[Dataset entries]
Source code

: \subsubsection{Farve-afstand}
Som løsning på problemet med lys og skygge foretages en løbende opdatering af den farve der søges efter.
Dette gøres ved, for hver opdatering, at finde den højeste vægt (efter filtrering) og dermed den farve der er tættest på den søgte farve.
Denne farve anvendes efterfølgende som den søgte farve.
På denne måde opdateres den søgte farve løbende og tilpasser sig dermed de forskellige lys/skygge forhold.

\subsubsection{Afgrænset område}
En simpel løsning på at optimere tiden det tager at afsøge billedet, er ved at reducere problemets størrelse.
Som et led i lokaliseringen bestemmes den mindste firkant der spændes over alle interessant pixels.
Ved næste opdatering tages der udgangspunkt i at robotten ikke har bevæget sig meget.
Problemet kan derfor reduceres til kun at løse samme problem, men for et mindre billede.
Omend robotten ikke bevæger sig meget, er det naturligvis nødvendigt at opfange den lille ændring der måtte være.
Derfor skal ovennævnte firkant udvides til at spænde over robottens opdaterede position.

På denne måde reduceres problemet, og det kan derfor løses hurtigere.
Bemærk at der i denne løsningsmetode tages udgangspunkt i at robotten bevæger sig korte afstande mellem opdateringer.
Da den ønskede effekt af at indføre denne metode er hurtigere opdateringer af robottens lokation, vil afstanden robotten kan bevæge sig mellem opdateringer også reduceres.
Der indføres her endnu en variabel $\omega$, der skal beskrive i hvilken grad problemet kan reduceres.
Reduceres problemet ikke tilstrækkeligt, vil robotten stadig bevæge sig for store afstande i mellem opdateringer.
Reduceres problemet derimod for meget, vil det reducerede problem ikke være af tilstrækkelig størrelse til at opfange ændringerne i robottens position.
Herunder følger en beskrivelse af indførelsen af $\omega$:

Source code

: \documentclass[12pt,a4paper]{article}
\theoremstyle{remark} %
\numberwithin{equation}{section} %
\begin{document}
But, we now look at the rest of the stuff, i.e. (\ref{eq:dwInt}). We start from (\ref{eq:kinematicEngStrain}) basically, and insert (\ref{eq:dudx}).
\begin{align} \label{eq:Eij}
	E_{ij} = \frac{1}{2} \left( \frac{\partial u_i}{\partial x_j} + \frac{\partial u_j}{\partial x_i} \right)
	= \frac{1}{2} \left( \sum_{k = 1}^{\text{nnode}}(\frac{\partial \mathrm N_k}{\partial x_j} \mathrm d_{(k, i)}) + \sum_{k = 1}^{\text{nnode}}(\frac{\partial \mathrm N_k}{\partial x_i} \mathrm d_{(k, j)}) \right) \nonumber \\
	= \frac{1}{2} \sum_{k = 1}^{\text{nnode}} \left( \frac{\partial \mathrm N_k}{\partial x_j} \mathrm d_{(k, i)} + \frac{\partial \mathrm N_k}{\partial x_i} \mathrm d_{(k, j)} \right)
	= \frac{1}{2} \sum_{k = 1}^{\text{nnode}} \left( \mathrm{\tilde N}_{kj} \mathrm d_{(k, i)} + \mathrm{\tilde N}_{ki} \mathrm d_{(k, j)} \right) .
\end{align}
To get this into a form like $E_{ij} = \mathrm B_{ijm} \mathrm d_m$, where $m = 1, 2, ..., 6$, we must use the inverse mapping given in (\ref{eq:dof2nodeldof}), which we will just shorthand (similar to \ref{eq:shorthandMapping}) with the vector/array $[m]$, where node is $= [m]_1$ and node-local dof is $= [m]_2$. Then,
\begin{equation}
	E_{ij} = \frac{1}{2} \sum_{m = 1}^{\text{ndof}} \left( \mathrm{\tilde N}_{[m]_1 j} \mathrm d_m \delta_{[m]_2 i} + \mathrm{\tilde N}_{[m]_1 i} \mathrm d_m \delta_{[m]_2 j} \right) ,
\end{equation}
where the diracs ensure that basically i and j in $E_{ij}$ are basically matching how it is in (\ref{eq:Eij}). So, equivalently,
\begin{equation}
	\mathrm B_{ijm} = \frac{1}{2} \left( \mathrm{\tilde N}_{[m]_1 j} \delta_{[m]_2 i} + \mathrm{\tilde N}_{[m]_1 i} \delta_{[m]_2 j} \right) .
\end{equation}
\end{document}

— WORK REQUIRED —
Please copy out every entry word for word.

— SOLUTION —
Source code

: \subsubsection{Farve-afstand}
Som løsning på problemet med lys og skygge foretages en løbende opdatering af den farve der søges efter.
Dette gøres ved, for hver opdatering, at finde den højeste vægt (efter filtrering) og dermed den farve der er tættest på den søgte farve.
Denne farve anvendes efterfølgende som den søgte farve.
På denne måde opdateres den søgte farve løbende og tilpasser sig dermed de forskellige lys/skygge forhold.

\subsubsection{Afgrænset område}
En simpel løsning på at optimere tiden det tager at afsøge billedet, er ved at reducere problemets størrelse.
Som et led i lokaliseringen bestemmes den mindste firkant der spændes over alle interessant pixels.
Ved næste opdatering tages der udgangspunkt i at robotten ikke har bevæget sig meget.
Problemet kan derfor reduceres til kun at løse samme problem, men for et mindre billede.
Omend robotten ikke bevæger sig meget, er det naturligvis nødvendigt at opfange den lille ændring der måtte være.
Derfor skal ovennævnte firkant udvides til at spænde over robottens opdaterede position.

På denne måde reduceres problemet, og det kan derfor løses hurtigere.
Bemærk at der i denne løsningsmetode tages udgangspunkt i at robotten bevæger sig korte afstande mellem opdateringer.
Da den ønskede effekt af at indføre denne metode er hurtigere opdateringer af robottens lokation, vil afstanden robotten kan bevæge sig mellem opdateringer også reduceres.
Der indføres her endnu en variabel $\omega$, der skal beskrive i hvilken grad problemet kan reduceres.
Reduceres problemet ikke tilstrækkeligt, vil robotten stadig bevæge sig for store afstande i mellem opdateringer.
Reduceres problemet derimod for meget, vil det reducerede problem ikke være af tilstrækkelig størrelse til at opfange ændringerne i robottens position.
Herunder følger en beskrivelse af indførelsen af $\omega$:

Source code

: \documentclass[12pt,a4paper]{article}
\theoremstyle{remark} %
\numberwithin{equation}{section} %
\begin{document}
But, we now look at the rest of the stuff, i.e. (\ref{eq:dwInt}). We start from (\ref{eq:kinematicEngStrain}) basically, and insert (\ref{eq:dudx}).
\begin{align} \label{eq:Eij}
	E_{ij} = \frac{1}{2} \left( \frac{\partial u_i}{\partial x_j} + \frac{\partial u_j}{\partial x_i} \right)
	= \frac{1}{2} \left( \sum_{k = 1}^{\text{nnode}}(\frac{\partial \mathrm N_k}{\partial x_j} \mathrm d_{(k, i)}) + \sum_{k = 1}^{\text{nnode}}(\frac{\partial \mathrm N_k}{\partial x_i} \mathrm d_{(k, j)}) \right) \nonumber \\
	= \frac{1}{2} \sum_{k = 1}^{\text{nnode}} \left( \frac{\partial \mathrm N_k}{\partial x_j} \mathrm d_{(k, i)} + \frac{\partial \mathrm N_k}{\partial x_i} \mathrm d_{(k, j)} \right)
	= \frac{1}{2} \sum_{k = 1}^{\text{nnode}} \left( \mathrm{\tilde N}_{kj} \mathrm d_{(k, i)} + \mathrm{\tilde N}_{ki} \mathrm d_{(k, j)} \right) .
\end{align}
To get this into a form like $E_{ij} = \mathrm B_{ijm} \mathrm d_m$, where $m = 1, 2, ..., 6$, we must use the inverse mapping given in (\ref{eq:dof2nodeldof}), which we will just shorthand (similar to \ref{eq:shorthandMapping}) with the vector/array $[m]$, where node is $= [m]_1$ and node-local dof is $= [m]_2$. Then,
\begin{equation}
	E_{ij} = \frac{1}{2} \sum_{m = 1}^{\text{ndof}} \left( \mathrm{\tilde N}_{[m]_1 j} \mathrm d_m \delta_{[m]_2 i} + \mathrm{\tilde N}_{[m]_1 i} \mathrm d_m \delta_{[m]_2 j} \right) ,
\end{equation}
where the diracs ensure that basically i and j in $E_{ij}$ are basically matching how it is in (\ref{eq:Eij}). So, equivalently,
\begin{equation}
	\mathrm B_{ijm} = \frac{1}{2} \left( \mathrm{\tilde N}_{[m]_1 j} \delta_{[m]_2 i} + \mathrm{\tilde N}_{[m]_1 i} \delta_{[m]_2 j} \right) .
\end{equation}
\end{document}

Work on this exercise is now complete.